In 1907, a young bank teller apparently lost his footing while crossing from one carriage to another, and was later found dead in the tunnel.

In 1915, a railway worker was killed when accidentally stepping onto the track near the tunnel portal.

In 1920, a woman fell from a train carriage near the tunnel entry, and was run over by the train, dying eight days later.

In 1921, a prisoner escaped through a lavatory window while the train was making its way up the hill near the northern portal of the tunnel, and made his getaway successfully. He was recaptured three weeks later.

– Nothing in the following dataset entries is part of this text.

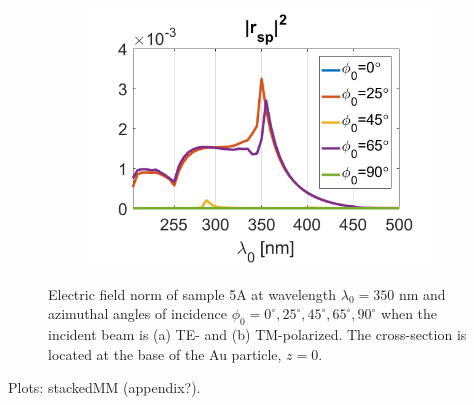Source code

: \begin{figure}[htb!]
\begin{subfigure}{0.32\textwidth}
        \centering
        \includegraphics[width=\linewidth]{figures/ch4/S5A/FieldDistribution/phi0-90/S5A_rsp_phi0-90.png}
   \end{subfigure}
   \vspace{0.7cm}
   \caption{Electric field norm of sample 5A at wavelength $\lambda_0=350$ nm and azimuthal angles of incidence $\phi_0=0^\circ, 25^\circ, 45^\circ, 65^\circ, 90^\circ$ when the incident beam is (a) TE- and (b) TM-polarized. The cross-section is located at the base of the Au particle, $z=0$.}
   \label{fig:S5A_normE_phi0-90_wl350}   
\end{figure}











\clearpage


Plots: stackedMM (appendix?).

\clearpage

In 1926, another prisoner escaped in the same general location from a train on which he was being brought to stand trial in Rotorua. The prisoner had been allowed to enter a lavatory without handcuffs once the train had entered the tunnel, and attacked his guard with a kick, allowing him to lock the lavatory door and subsequently smash open the window. A police search party was organised which eventually entered the tunnel to check whether the fugitive had taken refuge there. A train entered the tunnel from the CBD side while the search party was in the tunnel, and though the policemen quickly moved onto the opposing track, the concurrent appearance of a speedy train from the Newmarket side forced them to take whatever shelter they could on the floor of the tunnel or pressed against the tunnel sides. During the passage of the train, one of the policemen, Constable Begg, was struck, receiving arm, leg and head injuries from some part of the undercarriage of the train, and died subsequently in hospital.

Later in 1926, a railway worker was killed within the tunnel, again having been struck by a train and sustained leg and head injuries. He died from them the next day. His death was ruled an accident, as he should not have entered the tunnel until the smoke (of a previous train) had cleared.

In 1929, a naval prisoner being escorted on a train made an escape through a window while the train taking him to Wellington made its slow way up the incline leading to the tunnel on the northern side, a case very similar to the 1921 and 1926 escapes.